Lola Olufemi, Black feminist writer 

Over the last few years, the collective consciousness has risen.

Some might call this the “woke agenda”, which, hilariously — is not actually that far wrong. Unlike the recent smear campaign against the word, being woke simply means being awake to the realities of the world.

<<<Stay woke. Stay alert. Stay aware>>> 

For the majority of people on Earth, an increase in collective consciousness is a good thing.

We’re coming to understand that the systems that we live in are not broken, they are operating by design to make us sick, sad, isolated and lost. Our symptoms are a feature, not a bug. My own consciousness has raised (and my personhood radicalised) over time, and with hindsight, I see 2020 as the catalyst. 

When the world came to a standstill, so many things shifted.

Some of us had more time to think and sit with our lives and ask ourselves – if this is it, are we happy? Some of us lost a lot. Places. People. And when the world started to move again, the celebrated ‘essential workers’ went back to the people who pumped your gas and packed your bags, and the pandemic was put in the rearview mirror as we had to start worrying about the really important things - the economy, of course.

For me, 2020 was a year of personal transformation and discovery. Already a few years into my ~healing journey~, I came out as gay, discovered I was neurodivergent and moved across the world to be with a girl I fell in love with after she found me on TikTok.

I changed a lot, but certain things about me remained the same. I still cared a lot about what people thought of me. I constantly searched for external markers of success to validate my existence, whether it be follower count or my job title. And I still had that working-class chip on my shoulder, the one that fuelled me to do more, be more, and never get too comfortable.

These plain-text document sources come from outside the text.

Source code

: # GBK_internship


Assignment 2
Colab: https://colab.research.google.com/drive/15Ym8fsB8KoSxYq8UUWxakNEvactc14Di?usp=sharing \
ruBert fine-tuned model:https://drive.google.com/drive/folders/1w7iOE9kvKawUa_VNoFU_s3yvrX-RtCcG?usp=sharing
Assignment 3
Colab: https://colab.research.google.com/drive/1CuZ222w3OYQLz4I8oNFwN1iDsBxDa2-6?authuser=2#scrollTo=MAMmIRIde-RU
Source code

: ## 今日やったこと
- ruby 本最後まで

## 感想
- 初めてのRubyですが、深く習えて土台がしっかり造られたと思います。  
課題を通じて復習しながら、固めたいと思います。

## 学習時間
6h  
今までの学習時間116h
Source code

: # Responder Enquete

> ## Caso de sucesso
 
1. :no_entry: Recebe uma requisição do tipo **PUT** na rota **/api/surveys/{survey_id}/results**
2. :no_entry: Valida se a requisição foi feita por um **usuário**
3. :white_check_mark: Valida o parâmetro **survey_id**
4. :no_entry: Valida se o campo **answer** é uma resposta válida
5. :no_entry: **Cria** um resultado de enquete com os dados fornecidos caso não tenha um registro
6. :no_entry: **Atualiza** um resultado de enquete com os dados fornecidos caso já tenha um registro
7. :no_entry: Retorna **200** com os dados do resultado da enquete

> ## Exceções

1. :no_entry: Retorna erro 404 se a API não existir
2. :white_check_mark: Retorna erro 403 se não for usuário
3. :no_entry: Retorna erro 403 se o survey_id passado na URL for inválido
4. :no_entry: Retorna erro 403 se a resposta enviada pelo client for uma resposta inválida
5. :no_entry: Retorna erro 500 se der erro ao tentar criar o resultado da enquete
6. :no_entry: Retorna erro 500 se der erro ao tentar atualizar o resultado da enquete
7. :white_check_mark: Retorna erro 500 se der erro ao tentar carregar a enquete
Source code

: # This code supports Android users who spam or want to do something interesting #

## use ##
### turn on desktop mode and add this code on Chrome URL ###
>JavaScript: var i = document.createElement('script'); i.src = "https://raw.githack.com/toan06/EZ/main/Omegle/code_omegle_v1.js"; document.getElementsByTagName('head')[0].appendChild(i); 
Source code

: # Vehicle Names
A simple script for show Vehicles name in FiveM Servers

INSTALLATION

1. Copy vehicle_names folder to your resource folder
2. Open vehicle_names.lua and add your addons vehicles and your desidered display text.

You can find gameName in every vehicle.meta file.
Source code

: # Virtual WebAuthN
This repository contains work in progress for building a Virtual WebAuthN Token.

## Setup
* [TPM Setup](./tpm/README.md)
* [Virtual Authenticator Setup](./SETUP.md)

By 2022, that fuel began to run out. I had hit complete burnout, helped along by a toxic workplace and 28 years of masking my aforementioned neurodivergence. I decided to quit my marketing career, choosing to “no longer be a cog in the machine”... and then I became a full-time creator and consultant :: which meant of course I merely plugged myself into a differently shaped machine.

That same year I discovered web3. Or I should say, I was begrudgingly onboarded by my now-wife. I saw crypto and NFTs as a place where “rich dudes got richer”... And lowkey, I wasn’t wrong. However, the more I learned about the underlying ethos of decentralisation, the more I saw The Potential. Without middlemen, couldn't we, the people, build new systems? Ones that are equitable, fair and just? 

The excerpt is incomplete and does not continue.